A lot of times I write the funny because funny is the best answer I have. You know I have small children, right? My entire day is questions. The best answer? The funny one.
But I also sometimes have an answer that’s… (gulp) all poetic and stuff. Yes, I write stories, and poems. Mostly about my wee ones, sometimes about me (I am often the backdrop, the setting), occasionally about my father and beloved memories of our farm. (Well, mostly beloved. Except for planting potatoes in cement soil gardens when it’s 40 degrees. Or cutting thistles. In fields of thistles. But otherwise… pretty beloved.)
My poem, “A Natural History of Kansas” was accepted recently by Blast Furnace Press. The theme for this issue was “lost things.” I write sometimes (with some solemnity, I fear) about lost things that hurt: my strength, my ability to fight depression, my youth, my ability to trust, the damn audio book.

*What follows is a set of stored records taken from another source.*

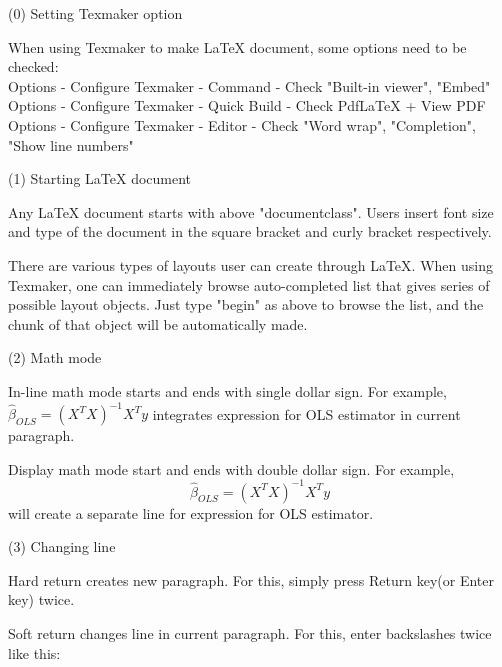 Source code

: \documentclass[11pt]{article}
\begin{document}
(0) Setting Texmaker option

When using Texmaker to make LaTeX document, some options need to be checked:\\
Options - Configure Texmaker - Command - Check "Built-in viewer", "Embed"\\
Options - Configure Texmaker - Quick Build - Check PdfLaTeX + View PDF\\
Options - Configure Texmaker - Editor - Check "Word wrap", "Completion", "Show line numbers"

(1) Starting LaTeX document

Any LaTeX document starts with above "documentclass". Users insert font size and type of the document in the square bracket and curly bracket respectively.

There are various types of layouts user can create through LaTeX. When using Texmaker, one can immediately browse auto-completed list that gives series of possible layout objects. Just type "begin" as above to browse the list, and the chunk of that object will be automatically made.

(2) Math mode

In-line math mode starts and ends with single dollar sign. For example, $\hat{\beta}_{OLS}=(X^{T}X)^{-1}X^{T}y$ integrates expression for OLS estimator in current paragraph.

Display math mode start and ends with double dollar sign. For example, $$\hat{\beta}_{OLS}=(X^{T}X)^{-1}X^{T}y$$ will create a separate line for expression for OLS estimator.

(3) Changing line

Hard return creates new paragraph. For this, simply press Return key(or Enter key) twice.

Soft return changes line in current paragraph. For this, enter backslashes twice like this: \\
\end{document}
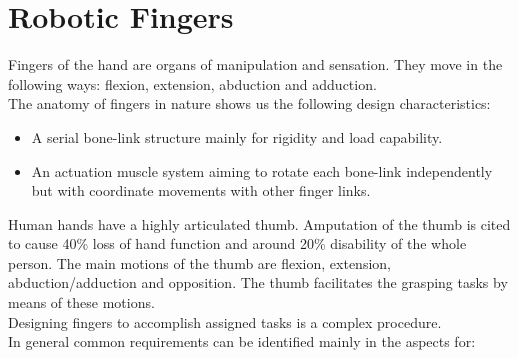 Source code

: \documentclass[a4paper, 10pt, conference]{ieeeconf}      %
\begin{document}
\section{\textbf{Robotic Fingers}}
Fingers of the hand are organs of manipulation and sensation. They move in the following ways: flexion, extension, abduction and adduction.\\
The anatomy of fingers in nature shows us the following design characteristics:\\
\begin{itemize}
	\item A serial bone-link structure mainly for rigidity and load capability.
	\item An actuation muscle system aiming to rotate each bone-link independently but with coordinate movements with other finger links.\\
\end{itemize}
Human hands have a highly articulated thumb. Amputation of the thumb is cited to cause 40\% loss of hand function and around 20\% disability of the whole person. The main motions of the thumb are flexion, extension, abduction/adduction and opposition. The thumb facilitates the grasping tasks by means of these motions.\\
Designing fingers to accomplish assigned tasks is a complex procedure.\\
In general common requirements can be identified mainly in the aspects for:\\
\end{document}
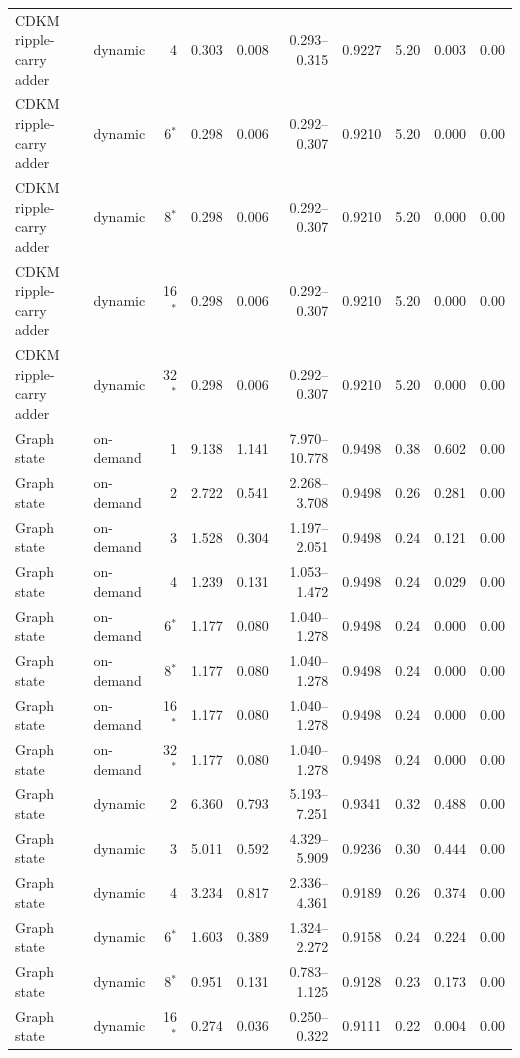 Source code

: {\begin{longtable}{@{}llrrrrrrrr@{}}
CDKM ripple-carry adder & dynamic & 4 & 0.303 & 0.008 & 0.293--0.315 & 0.9227 & 5.20 & 0.003 & 0.00 \\
CDKM ripple-carry adder & dynamic & 6$^*$ & 0.298 & 0.006 & 0.292--0.307 & 0.9210 & 5.20 & 0.000 & 0.00 \\
CDKM ripple-carry adder & dynamic & 8$^*$ & 0.298 & 0.006 & 0.292--0.307 & 0.9210 & 5.20 & 0.000 & 0.00 \\
CDKM ripple-carry adder & dynamic & 16$^*$ & 0.298 & 0.006 & 0.292--0.307 & 0.9210 & 5.20 & 0.000 & 0.00 \\
CDKM ripple-carry adder & dynamic & 32$^*$ & 0.298 & 0.006 & 0.292--0.307 & 0.9210 & 5.20 & 0.000 & 0.00 \\
Graph state & on-demand & 1 & 9.138 & 1.141 & 7.970--10.778 & 0.9498 & 0.38 & 0.602 & 0.00 \\
Graph state & on-demand & 2 & 2.722 & 0.541 & 2.268--3.708 & 0.9498 & 0.26 & 0.281 & 0.00 \\
Graph state & on-demand & 3 & 1.528 & 0.304 & 1.197--2.051 & 0.9498 & 0.24 & 0.121 & 0.00 \\
Graph state & on-demand & 4 & 1.239 & 0.131 & 1.053--1.472 & 0.9498 & 0.24 & 0.029 & 0.00 \\
Graph state & on-demand & 6$^*$ & 1.177 & 0.080 & 1.040--1.278 & 0.9498 & 0.24 & 0.000 & 0.00 \\
Graph state & on-demand & 8$^*$ & 1.177 & 0.080 & 1.040--1.278 & 0.9498 & 0.24 & 0.000 & 0.00 \\
Graph state & on-demand & 16$^*$ & 1.177 & 0.080 & 1.040--1.278 & 0.9498 & 0.24 & 0.000 & 0.00 \\
Graph state & on-demand & 32$^*$ & 1.177 & 0.080 & 1.040--1.278 & 0.9498 & 0.24 & 0.000 & 0.00 \\
Graph state & dynamic & 2 & 6.360 & 0.793 & 5.193--7.251 & 0.9341 & 0.32 & 0.488 & 0.00 \\
Graph state & dynamic & 3 & 5.011 & 0.592 & 4.329--5.909 & 0.9236 & 0.30 & 0.444 & 0.00 \\
Graph state & dynamic & 4 & 3.234 & 0.817 & 2.336--4.361 & 0.9189 & 0.26 & 0.374 & 0.00 \\
Graph state & dynamic & 6$^*$ & 1.603 & 0.389 & 1.324--2.272 & 0.9158 & 0.24 & 0.224 & 0.00 \\
Graph state & dynamic & 8$^*$ & 0.951 & 0.131 & 0.783--1.125 & 0.9128 & 0.23 & 0.173 & 0.00 \\
Graph state & dynamic & 16$^*$ & 0.274 & 0.036 & 0.250--0.322 & 0.9111 & 0.22 & 0.004 & 0.00 \\

\end{longtable}}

I also know that my children are a lost things retrieval system – yes, we lose mittens and books and endless legos, but every day, they retrieve and carefully lay at my feet, dusted off from their sandbox, innocence and joy.

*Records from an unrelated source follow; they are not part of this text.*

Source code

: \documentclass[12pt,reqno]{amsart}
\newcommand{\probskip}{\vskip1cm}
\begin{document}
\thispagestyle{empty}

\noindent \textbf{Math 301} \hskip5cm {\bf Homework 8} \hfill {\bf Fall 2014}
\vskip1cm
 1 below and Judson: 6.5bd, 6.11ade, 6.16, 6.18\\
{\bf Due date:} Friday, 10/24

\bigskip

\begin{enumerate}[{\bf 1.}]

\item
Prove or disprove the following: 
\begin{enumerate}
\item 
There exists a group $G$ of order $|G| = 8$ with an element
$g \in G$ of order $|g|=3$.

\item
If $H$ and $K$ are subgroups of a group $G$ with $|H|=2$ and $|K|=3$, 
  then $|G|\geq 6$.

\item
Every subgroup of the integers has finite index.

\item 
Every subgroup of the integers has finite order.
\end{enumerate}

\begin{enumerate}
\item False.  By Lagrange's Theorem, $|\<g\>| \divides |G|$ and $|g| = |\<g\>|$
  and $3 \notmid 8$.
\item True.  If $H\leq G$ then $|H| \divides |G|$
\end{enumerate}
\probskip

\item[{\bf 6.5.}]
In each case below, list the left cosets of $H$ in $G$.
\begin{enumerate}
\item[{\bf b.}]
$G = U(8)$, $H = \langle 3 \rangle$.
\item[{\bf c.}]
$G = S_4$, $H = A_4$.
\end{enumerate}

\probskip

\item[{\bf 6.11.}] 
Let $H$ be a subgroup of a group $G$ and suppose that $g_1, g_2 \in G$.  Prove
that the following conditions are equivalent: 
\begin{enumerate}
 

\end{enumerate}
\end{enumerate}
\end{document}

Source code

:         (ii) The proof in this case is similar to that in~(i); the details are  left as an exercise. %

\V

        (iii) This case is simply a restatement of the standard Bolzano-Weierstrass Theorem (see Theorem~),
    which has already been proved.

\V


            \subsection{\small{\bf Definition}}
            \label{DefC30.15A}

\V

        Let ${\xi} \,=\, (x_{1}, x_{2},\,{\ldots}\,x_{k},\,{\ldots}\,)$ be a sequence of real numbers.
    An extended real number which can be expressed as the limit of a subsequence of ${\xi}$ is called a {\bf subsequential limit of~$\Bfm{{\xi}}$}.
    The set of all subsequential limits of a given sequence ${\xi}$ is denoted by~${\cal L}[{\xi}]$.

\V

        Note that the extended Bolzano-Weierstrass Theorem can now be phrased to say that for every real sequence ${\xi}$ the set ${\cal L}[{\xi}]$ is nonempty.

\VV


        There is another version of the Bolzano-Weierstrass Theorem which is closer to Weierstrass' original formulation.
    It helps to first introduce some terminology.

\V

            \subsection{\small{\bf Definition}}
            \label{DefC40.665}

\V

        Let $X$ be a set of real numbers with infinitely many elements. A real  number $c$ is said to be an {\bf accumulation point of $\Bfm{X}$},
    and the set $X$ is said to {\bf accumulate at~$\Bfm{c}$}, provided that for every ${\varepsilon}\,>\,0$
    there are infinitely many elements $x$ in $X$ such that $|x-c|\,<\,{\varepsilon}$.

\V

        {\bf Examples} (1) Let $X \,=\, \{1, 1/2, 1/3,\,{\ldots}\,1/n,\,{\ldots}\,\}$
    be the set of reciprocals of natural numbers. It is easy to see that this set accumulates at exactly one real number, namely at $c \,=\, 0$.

And wonder. In a gripped arrowhead.
A Natural History of Kansas
Two small savages stand up under a yellow sun.
Sweaty foreheads press together and
their skin smells of old pennies.
“Lemme see! Let ME see!” is the old war cry.
The arrowhead falls to the ground.
The blonde one grabs it with a whoop and glee; he darts
across the yard, running now, head down, small feet a fat blur
in red dust.
The red head gives chase, but he is a small one.
This does much damage.
Silt and clay offer no ceremony and my
lesson on sharing sputters out.
Hours later, a miracle while hanging laundry.
The stubborn arrowhead is found.
I gasp and grasp its warm pinch.
Brown, pointed piece of flint, it cuts in and strikes a match in me.
My father’s farm. An oak grove.
Silt in the creekbed and there, the sharp shape.
Sunlight dapples my eyes and my father leans in.
Stretching trees and silence and water.
The way it is and was and always should be.
The redhead hugs my legs and bludgeons my toes with his yellowtruck.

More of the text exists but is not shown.